Which lines have the string "difference"? Copy all of them from the entries below.

Top of DATASET EXCERPTS

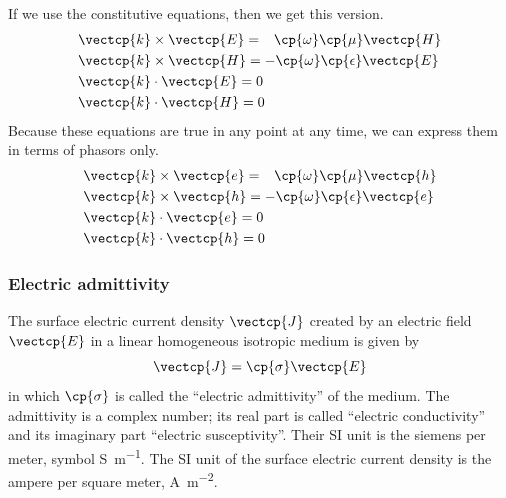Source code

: If we use the constitutive equations, then we get this version.
\begin{subequations}
    \begin{align}
        &\vectcp{k} \times \vectcp{E} =
        \hphantom{\mathrel{-}}\cp{\omega} \cp{\mu} \vectcp{H} \\
        &\vectcp{k} \times \vectcp{H} =
        -\cp{\omega} \cp{\epsilon} \vectcp{E} \\
        &\vectcp{k} \cdot  \vectcp{E} = 0 \\
        &\vectcp{k} \cdot  \vectcp{H} = 0
    \end{align}
\end{subequations}
Because these equations are true in any point at any time, we can express them in terms of phasors only.
\begin{subequations}
    \begin{align}
        &\vectcp{k} \times \vectcp{e} =
        \hphantom{\mathrel{-}}\cp{\omega} \cp{\mu} \vectcp{h}
        \label{eq:maxwell_k_cross_e_phasor}
        \\
        &\vectcp{k} \times \vectcp{h} =
        -\cp{\omega} \cp{\epsilon} \vectcp{e}
        \label{eq:maxwell_k_cross_h_phasor}
        \\
        &\vectcp{k} \cdot  \vectcp{e} = 0
        \label{eq:maxwell_k_dot_e_phasor}
        \\
        &\vectcp{k} \cdot  \vectcp{h} = 0
        \label{eq:maxwell_k_dot_h_phasor}
    \end{align}
\end{subequations}

\subsubsection{Electric admittivity}
The surface electric current density $\vectcp{J}$ created by an electric field~$\vectcp{E}$ in a linear homogeneous isotropic medium is given by
\begin{equation}
    \vectcp{J} = \cp{\sigma} \vectcp{E}
\end{equation}
in which $\cp{\sigma}$ is called the ``electric admittivity'' of the medium.
The admittivity is a complex number;
its real part is called ``electric conductivity'' and its imaginary part ``electric susceptivity''.
Their SI unit is the siemens per meter, symbol \si{\siemens\per\meter}.
The SI unit of the surface electric current density is the ampere per square meter, \si{\ampere\per\meter\squared}.

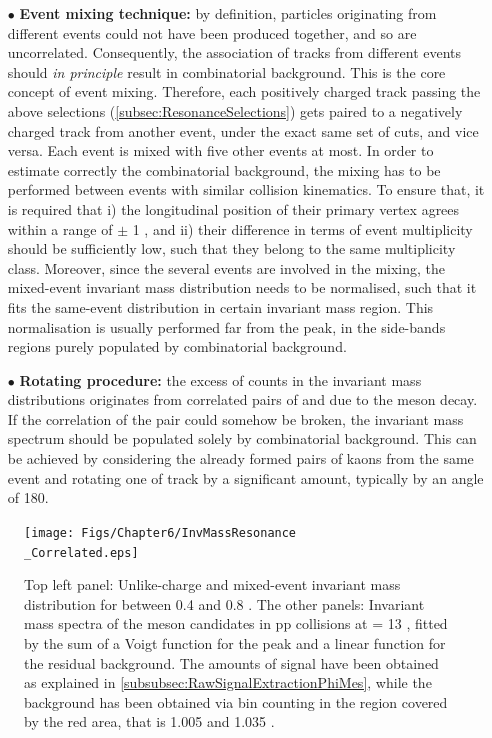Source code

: \begin{itemize}
\item[$\bullet$] \textbf{Event mixing technique:} by definition, particles originating from different events could not have been produced together, and so are uncorrelated. Consequently, the association of tracks from different events should \textit{in principle} result in combinatorial background. This is the core concept of event mixing.
Therefore, each positively charged track passing the above selections (\Sec\ref{subsec:ResonanceSelections}) gets paired to a negatively charged track from another event, under the exact same set of cuts, and vice versa. Each event is mixed with five other events at most.
In order to estimate correctly the combinatorial background, the mixing has to be performed between events with similar collision kinematics. To ensure that, it is required that i) the longitudinal position of their primary vertex agrees within a range of $\pm$ 1 \cm, and ii) their difference in terms of event multiplicity should be sufficiently low, such that they belong to the same multiplicity class. Moreover, since the several events are involved in the mixing, the mixed-event invariant mass distribution needs to be normalised, such that it fits the same-event distribution in certain invariant mass region. This normalisation is usually performed far from the peak, in the side-bands regions purely populated by combinatorial background.
\item[$\bullet$] \textbf{Rotating procedure:} the excess of counts in the invariant mass distributions originates from correlated pairs of \rmKplus and \rmKminus due to the \rmPhiMes meson decay. If the correlation of the pair could somehow be broken, the invariant mass spectrum should be populated solely by combinatorial background. This can be achieved by considering the already formed pairs of kaons from the same event and rotating one of track by a significant amount, typically by an angle of 180\textdegree. 
\end{itemize}

\begin{figure}[t]
	\hspace{-2.cm}
	\texttt{[image: Figs/Chapter6/InvMassResonance\\\_Correlated.eps]}
\caption{Top left panel: Unlike-charge and mixed-event invariant mass distribution for \pT between 0.4 and 0.8 \gmom. The other panels: Invariant mass spectra of the \rmPhiMes meson candidates in pp collisions at \sqrtS = 13 \tev, fitted by the sum of a Voigt function for the peak and a linear function for the residual background. The amounts of signal have been obtained as explained in \Sec\ref{subsubsec:RawSignalExtractionPhiMes}, while the background has been obtained via bin counting in the region covered by the red area, that is 1.005 and 1.035 \gmass.}
	\label{fig:InvMassPhiResVsPt}
\end{figure}

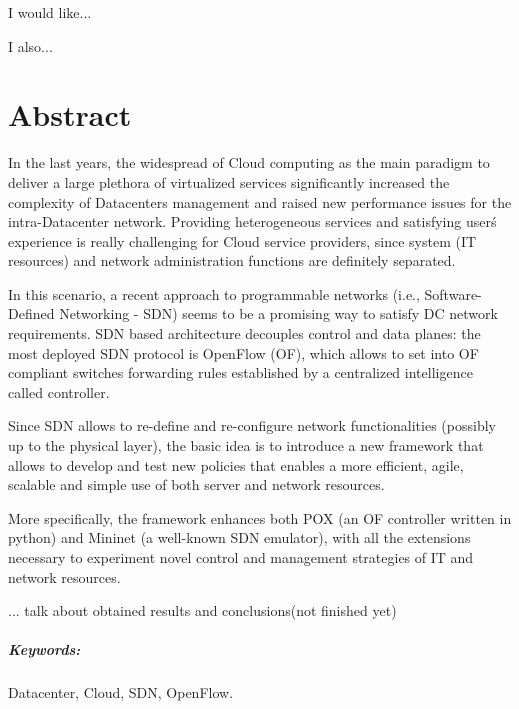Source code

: \documentclass[12pt,english]{book}
\begin{document}

\noindent I would like...

\medskip{}
\noindent I also...

\chapter*{Abstract}


\begin{singlespace}
In the last years, the widespread of Cloud computing as the main paradigm to deliver a large plethora of virtualized services significantly increased the complexity of Datacenters management and raised new performance issues for the intra-Datacenter network.
Providing heterogeneous services and satisfying user\'s experience is really challenging for Cloud service providers, since system (IT resources) and network administration functions are definitely separated.

In this scenario, a recent approach to programmable networks (i.e., Software-Defined Networking - SDN) seems to be a promising way to satisfy DC network requirements\cite{ibmnec}.
SDN based architecture decouples control and data planes: the most deployed SDN protocol is OpenFlow (OF)\cite{onf}\cite{openflow}, which allows to set into OF compliant switches forwarding rules established by a centralized intelligence called controller. 

Since SDN allows to re-define and re-configure network functionalities (possibly up to the physical layer), the basic idea is to introduce a new framework that allows to develop and test new policies that enables a more efficient, agile, scalable and simple use of both server and network resources.

More specifically, the framework enhances both POX (an OF controller written in python) and Mininet (a well-known SDN emulator), with all the extensions necessary to experiment novel control and management strategies of IT and network resources.

... talk about obtained results and conclusions(not finished yet)

\end{singlespace}

\paragraph{Keywords:}
Datacenter, Cloud, SDN, OpenFlow.
\end{document}
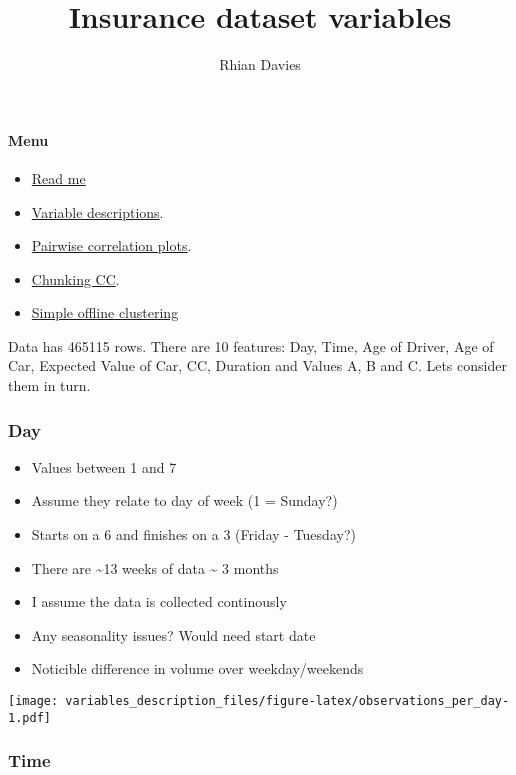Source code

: \documentclass[]{article}
\title{Insurance dataset variables}
\author{Rhian Davies}
\date{}
\providecommand{\tightlist}{%
  \setlength{\itemsep}{0pt}\setlength{\parskip}{0pt}}
\let\oldparagraph\paragraph
\renewcommand{\paragraph}[1]{\oldparagraph{#1}\mbox{}}
\begin{document}
\maketitle

\paragraph{Menu}\label{menu}

\begin{itemize}
\tightlist
\item
  \href{../ReadMe.html}{Read me}
\item
  \href{variables_description.html}{Variable descriptions}.
\item
  \href{Pairwise_correlations_for_value_B.html}{Pairwise correlation
  plots}.
\item
  \href{Chunking_CC.html}{Chunking CC}.
\item
  \href{Simple_offline_algorithms.html}{Simple offline clustering}
\end{itemize}

Data has 465115 rows. There are 10 features: Day, Time, Age of Driver,
Age of Car, Expected Value of Car, CC, Duration and Values A, B and C.
Lets consider them in turn.

\subsubsection{Day}\label{day}

\begin{itemize}
\tightlist
\item
  Values between 1 and 7
\item
  Assume they relate to day of week (1 = Sunday?)
\item
  Starts on a 6 and finishes on a 3 (Friday - Tuesday?)
\item
  There are \textasciitilde{}13 weeks of data \textasciitilde{} 3 months
\item
  I assume the data is collected continously
\item
  Any seasonality issues? Would need start date
\item
  Noticible difference in volume over weekday/weekends
\end{itemize}

\texttt{[image: variables\_description\_files/figure-latex/observations\_per\_day-1.pdf]}

\subsubsection{Time}\label{time}
\end{document}
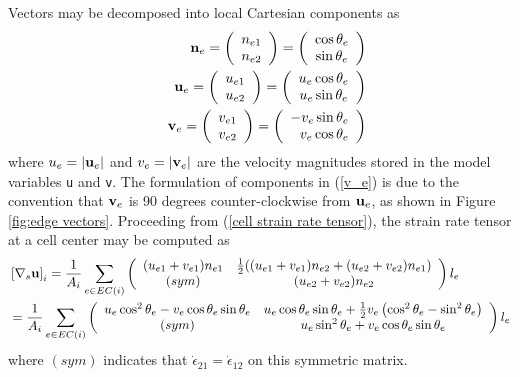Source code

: \documentclass[11pt]{report}
\begin{document}
Vectors may be decomposed into local Cartesian components as
\begin{eqnarray}
&&{\bf n}_e = \left( \begin{array}{c} n_{e1} \\ n_{e2} \end{array} \right)
  = \left( \begin{array}{c} \cos{\theta_{e}} \\ \sin{\theta_{e}} \end{array} \right)\\
\label{u_e}
&&{\bf u}_e = \left( \begin{array}{c} u_{e1} \\ u_{e2} \end{array} \right)
  = \left( \begin{array}{c} u_e \cos{\theta_{e}} \\ u_e \sin{\theta_{e}} \end{array} \right)\\
\label{v_e}
&&{\bf v}_e = \left( \begin{array}{c} v_{e1} \\ v_{e2} \end{array} \right)
  = \left( \begin{array}{r} -v_e \sin{\theta_{e}} \\ v_e \cos{\theta_{e}} \end{array} \right)
\end{eqnarray}
where $u_e = |{\bf u}_e|$ and $v_e = |{\bf v}_e|$ are the velocity magnitudes stored in the model variables \verb|u| and \verb|v|.  The formulation of components in (\ref{v_e}) is due to the convention that ${\bf v}_e$ is 90 degrees counter-clockwise from ${\bf u}_e$, as shown in Figure \ref{fig:edge vectors}.  Proceeding from (\ref{cell strain rate tensor}), the strain rate tensor at a cell center may be computed as 
\begin{eqnarray}
&\left[\nabla_s {\bf u} \right]_i
= \displaystyle
\frac{1}{A_i} 
\sum_{e\in EC(i)} 
\left( \begin{array}{cc} (u_{e1} + v_{e1})n_{e1}  
               & \frac{1}{2}((u_{e1} + v_{e1})n_{e2} + (u_{e2} + v_{e2})n_{e1}) \\ 
                 (sym)  &
                       (u_{e2} + v_{e2})n_{e2} \end{array} \right) l_e\\
&=\displaystyle\frac{1}{A_i} \sum_{e\in EC(i)} 
\left( \begin{array}{cc} u_e \cos^2\theta_e - v_e \cos{\theta_e} \sin{\theta_e} 
 & u_e \cos{\theta_e} \sin{\theta_e} + \frac{1}{2}v_e\left(\cos^2\theta_e - \sin^2\theta_e\right)\\
   (sym)
 &                     u_e \sin^2\theta_e + v_e \cos{\theta_e} \sin{\theta_e} \end{array} \right)l_e
\end{eqnarray}
where $(sym)$ indicates that $\dot{\epsilon}_{21}=\dot{\epsilon}_{12}$ on this symmetric matrix.
\end{document}
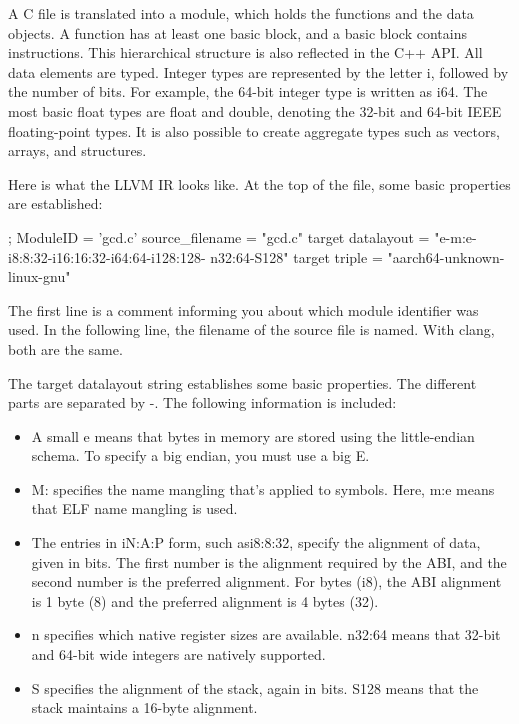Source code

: A C file is translated into a module, which holds the functions and the data objects. A function has at least one basic block, and a basic block contains instructions. This hierarchical structure is also reflected in the C++ API. All data elements are typed. Integer types are represented by the letter i, followed by the number of bits. For example, the 64-bit integer type is written as i64. The most basic float types are float and double, denoting the 32-bit and 64-bit IEEE floating-point types. It is also possible to create aggregate types such as vectors, arrays, and structures.

Here is what the LLVM IR looks like. At the top of the file, some basic properties are established:

\begin{shell}
; ModuleID = 'gcd.c'
source_filename = "gcd.c"
target datalayout = "e-m:e-i8:8:32-i16:16:32-i64:64-i128:128-
n32:64-S128"
target triple = "aarch64-unknown-linux-gnu"
\end{shell}

The first line is a comment informing you about which module identifier was used. In the following line, the filename of the source file is named. With clang, both are the same.

The target datalayout string establishes some basic properties. The different parts are separated by -. The following information is included:

\begin{itemize}
\item
A small e means that bytes in memory are stored using the little-endian schema. To specify a big endian, you must use a big E.

\item
M: specifies the name mangling that’s applied to symbols. Here, m:e means that ELF name mangling is used.

\item
The entries in iN:A:P form, such asi8:8:32, specify the alignment of data, given in bits.
The first number is the alignment required by the ABI, and the second number is the preferred alignment. For bytes (i8), the ABI alignment is 1 byte (8) and the preferred alignment is 4 bytes (32).

\item
n specifies which native register sizes are available. n32:64 means that 32-bit and 64-bit wide integers are natively supported.

\item
S specifies the alignment of the stack, again in bits. S128 means that the stack maintains a 16-byte alignment.
\end{itemize}

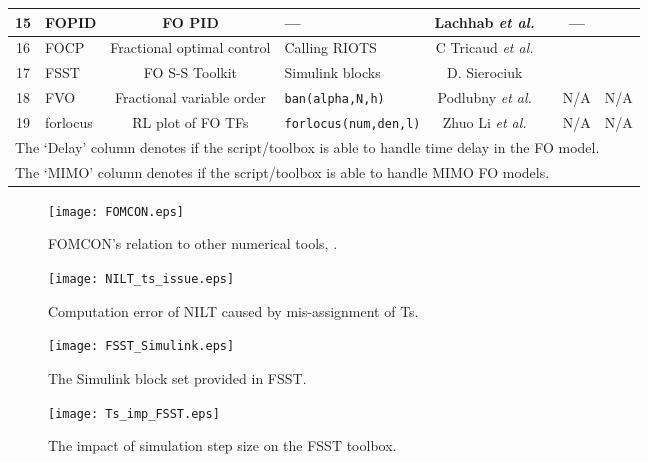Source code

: \documentclass[11pt]{tCON2e}
\theoremstyle{plain}\newtheorem{theorem}{Theorem}
\theoremstyle{definition}
\theoremstyle{remark}
\begin{document}
\begin{landscape}
\begin{table}[h]
\begin{center}
\begin{tabular}{|c| l|c|l|c|c|c|c|}
\hline
15   & FOPID           &  FO PID                &  ---                          & Lachhab \emph{et al.}         & \cite{ref:Nabil_FOPID}         & --- &  \\
\hline
16   & FOCP            &  {\footnotesize Fractional optimal control}   & Calling RIOTS  &{\small C Tricaud \emph{et al.}} & \cite{ref:FOCP_Tricaud} &  &  \\
\hline
17   & FSST            &  FO S-S Toolkit        &  Simulink blocks              & D. Sierociuk  & \cite{ref:fsst_1_7}   &  &  \\
\hline
18   & FVO             & {\footnotesize F}ractional variable order  & {\tt ban(alpha,N,h)}   & Podlubny \emph{et al.} & \cite{ref:Igor_matrix_approach}   & N/A & N/A     \\
\hline
19   & forlocus        & RL plot of FO TFs      & {\tt forlocus(num,den,l)}   & Zhuo Li \emph{et al.}        & \cite{ref:FO_RL_mine}                             & N/A & N/A     \\
\hline
\multicolumn{8}{l}{The `Delay' column denotes if the script/toolbox is able to handle time delay in the FO model.} \\
\multicolumn{8}{l}{The `MIMO' column denotes if the script/toolbox is able to handle MIMO FO models.}
\end{tabular}
\end{center}
\end{table}
\end{landscape}





\begin{figure}[h]
\centering
\texttt{[image: FOMCON.eps]}
\caption{FOMCON's relation to other numerical tools, \cite{ref:FO_ID_MS_Thesis}.}
\label{fig:FOMCON_relation}
\end{figure}

\begin{figure}[h]
\centering
\texttt{[image: NILT\_ts\_issue.eps]}
\caption{Computation error of NILT caused by mis-assignment of Ts.}
\label{fig:NILT_ts_issue}
\end{figure}

\begin{figure}[h]
\centering
\texttt{[image: FSST\_Simulink.eps]}
\caption{The Simulink block set provided in FSST.}
\label{fig:FSST_Simulink}
\end{figure}


\begin{figure}[h]
\centering
\texttt{[image: Ts\_imp\_FSST.eps]}
\caption{The impact of simulation step size on the FSST toolbox.}
\label{fig:Ts_imp_FSST}
\end{figure}
\end{document}
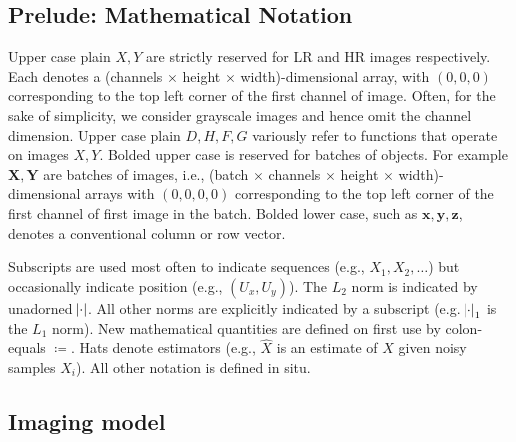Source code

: \subsection{Prelude: Mathematical Notation}\label{subsec:notation}

Upper case plain \(X, Y\) are strictly reserved for LR and HR images respectively.
%
Each denotes a (channels\(\,\times\,\)height\(\,\times\,\)width)-dimensional array, with \((0, 0, 0)\) corresponding to the top left corner of the first channel of image.
%
Often, for the sake of simplicity, we consider grayscale images and hence omit the channel dimension.
%
Upper case plain \(D, H, F, G\) variously refer to functions that operate on images \(X,Y\).
%
Bolded upper case is reserved for batches of objects.
%
For example \(\bm{X}, \bm{Y}\) are batches of images, i.e., (batch\(\,\times\,\)channels\(\,\times\,\)height\(\,\times\,\)width)-dimensional arrays with \((0, 0, 0, 0)\) corresponding to the top left corner of the first channel of first image in the batch.
%
Bolded lower case, such as \(\bm{x}, \bm{y}, \bm{z}\), denotes a conventional column or row vector.

Subscripts are used most often to indicate sequences (e.g., \(X_1, X_2, \dots\)) but occasionally indicate position (e.g., \((U_x, U_y)\)).
%
The \(L_2\) norm is indicated by unadorned \(\abs{\cdot}\).
%
All other norms are explicitly indicated by a subscript (e.g. \(\abs{\cdot}_1\) is the \(L_1\) norm).
%
New mathematical quantities are defined on first use by colon-equals \(\coloneqq\).
%
Hats denote estimators (e.g., \(\hat{X}\) is an estimate of \(X\) given noisy samples \(X_i\)).
%
All other notation is defined in situ.

\subsection{Imaging model}\label{subsec:imaging-model}

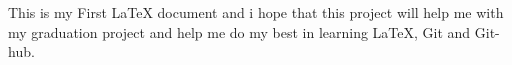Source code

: \documentclass[12pt]{article}
\begin{document}
This is my First LaTeX document and i hope that this project will help me with my graduation project and help me do my best in learning LaTeX, Git and Git-hub.
\end{document}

Bottom of DATASET EXCERPTS

RESULT OF THE TASK:
In order to estimate correctly the combinatorial background, the mixing has to be performed between events with similar collision kinematics. To ensure that, it is required that i) the longitudinal position of their primary vertex agrees within a range of $\pm$ 1 \cm, and ii) their difference in terms of event multiplicity should be sufficiently low, such that they belong to the same multiplicity class. Moreover, since the several events are involved in the mixing, the mixed-event invariant mass distribution needs to be normalised, such that it fits the same-event distribution in certain invariant mass region. This normalisation is usually performed far from the peak, in the side-bands regions purely populated by combinatorial background.
  Noticible difference in volume over weekday/weekends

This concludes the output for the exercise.